The rally was one of more than 60 planned throughout B.C. — including Castlegar — as environmentalists attempt to turn up the heat on government, both federal and provincial.
Starting with Wiley, who along with Tom Nixon traveled to Victoria Monday to be part of the 3,000-strong mass sit-in, speakers rallied the crowd do everything in their power to send a clear message to B.C. Premier Christy Clark, Prime Minister Stephen Harper and Alberta Premier Alison Redford, B.C. is not prepared to risk environmental disaster so the one percent can reap the benefits.
“It’s a movement and it’s a new way of being in Canada,” Wiley said.
“We’re changing direction. We’re not going to sell our environment for any kinds of oil profits or the economy any more.”
Other speakers included Michael Jessen of the Green Party, Nelson City Councillor Candace Batycki, David Reid, Executive Director of the West Kootenay EcoSociety, Wiley’s traveling partner Tom Nixon along with speeches from representatives of provincial and federal reps, Michelle Mungall and Alex Atamanenko.
The 1,100-kilometre Northern Gateway pipeline proposed by Enbridge would carry diluted bitumen from the Alberta oil sands through northern B.C. to a tanker port in Kitimat in the westbound line.

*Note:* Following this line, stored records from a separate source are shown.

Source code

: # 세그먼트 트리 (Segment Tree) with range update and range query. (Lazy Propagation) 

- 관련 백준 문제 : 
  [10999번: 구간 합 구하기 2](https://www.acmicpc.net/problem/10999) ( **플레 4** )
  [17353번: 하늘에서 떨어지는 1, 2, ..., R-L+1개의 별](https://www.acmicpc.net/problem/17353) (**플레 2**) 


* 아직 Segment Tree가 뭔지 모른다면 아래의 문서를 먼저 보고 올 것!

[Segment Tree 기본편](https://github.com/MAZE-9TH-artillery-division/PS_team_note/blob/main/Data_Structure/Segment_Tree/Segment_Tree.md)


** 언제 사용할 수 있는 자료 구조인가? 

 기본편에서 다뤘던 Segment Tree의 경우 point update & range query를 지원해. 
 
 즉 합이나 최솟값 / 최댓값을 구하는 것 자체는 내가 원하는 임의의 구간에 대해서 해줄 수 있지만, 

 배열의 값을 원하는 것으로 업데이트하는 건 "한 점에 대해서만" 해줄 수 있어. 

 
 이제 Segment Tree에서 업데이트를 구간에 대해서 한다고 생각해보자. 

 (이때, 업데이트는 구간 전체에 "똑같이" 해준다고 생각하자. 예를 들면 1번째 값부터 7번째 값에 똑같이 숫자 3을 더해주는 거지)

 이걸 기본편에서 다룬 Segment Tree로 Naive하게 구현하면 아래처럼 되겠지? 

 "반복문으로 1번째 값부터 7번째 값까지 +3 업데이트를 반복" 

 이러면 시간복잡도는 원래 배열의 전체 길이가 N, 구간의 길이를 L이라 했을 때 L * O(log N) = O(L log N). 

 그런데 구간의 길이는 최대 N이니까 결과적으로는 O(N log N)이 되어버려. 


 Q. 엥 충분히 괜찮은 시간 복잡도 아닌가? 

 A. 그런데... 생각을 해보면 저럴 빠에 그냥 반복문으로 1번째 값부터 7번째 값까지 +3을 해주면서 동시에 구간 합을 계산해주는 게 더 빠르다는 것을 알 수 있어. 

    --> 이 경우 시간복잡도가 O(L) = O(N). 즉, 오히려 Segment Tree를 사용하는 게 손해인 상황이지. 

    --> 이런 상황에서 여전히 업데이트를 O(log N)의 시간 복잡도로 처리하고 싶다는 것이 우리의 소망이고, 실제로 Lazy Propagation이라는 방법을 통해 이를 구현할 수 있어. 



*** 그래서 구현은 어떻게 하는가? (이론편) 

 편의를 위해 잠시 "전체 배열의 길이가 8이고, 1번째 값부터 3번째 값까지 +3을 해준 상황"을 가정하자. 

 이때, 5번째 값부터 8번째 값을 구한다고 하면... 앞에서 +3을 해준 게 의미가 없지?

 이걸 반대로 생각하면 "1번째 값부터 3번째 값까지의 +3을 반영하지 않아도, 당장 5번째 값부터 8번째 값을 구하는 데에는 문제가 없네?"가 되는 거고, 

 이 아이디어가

The eastbound pipeline would import natural gas condensate back to Alberta.
Conservative estimations have the pipeline opening up Asian markets to Canadian oil, boosting Canada’s GDP by $270 billion over 30 years and generating $81 billion in direct and indirect revenues to the federal and provincial governments.
Of that, B.C. would receive about $6 billion, while Ottawa would receive about $36 billion and Alberta $32 billion.
Enbridge is currently locked in federal hearings.
However, to Wiley the public must continue to raise awareness until the project is stopped in its tracks.
“There are people all across B.C. doing this same thing today, some 60 communities holding rallies to defend our coast,” Wiley explained.
“So we’ll see where we go from here.”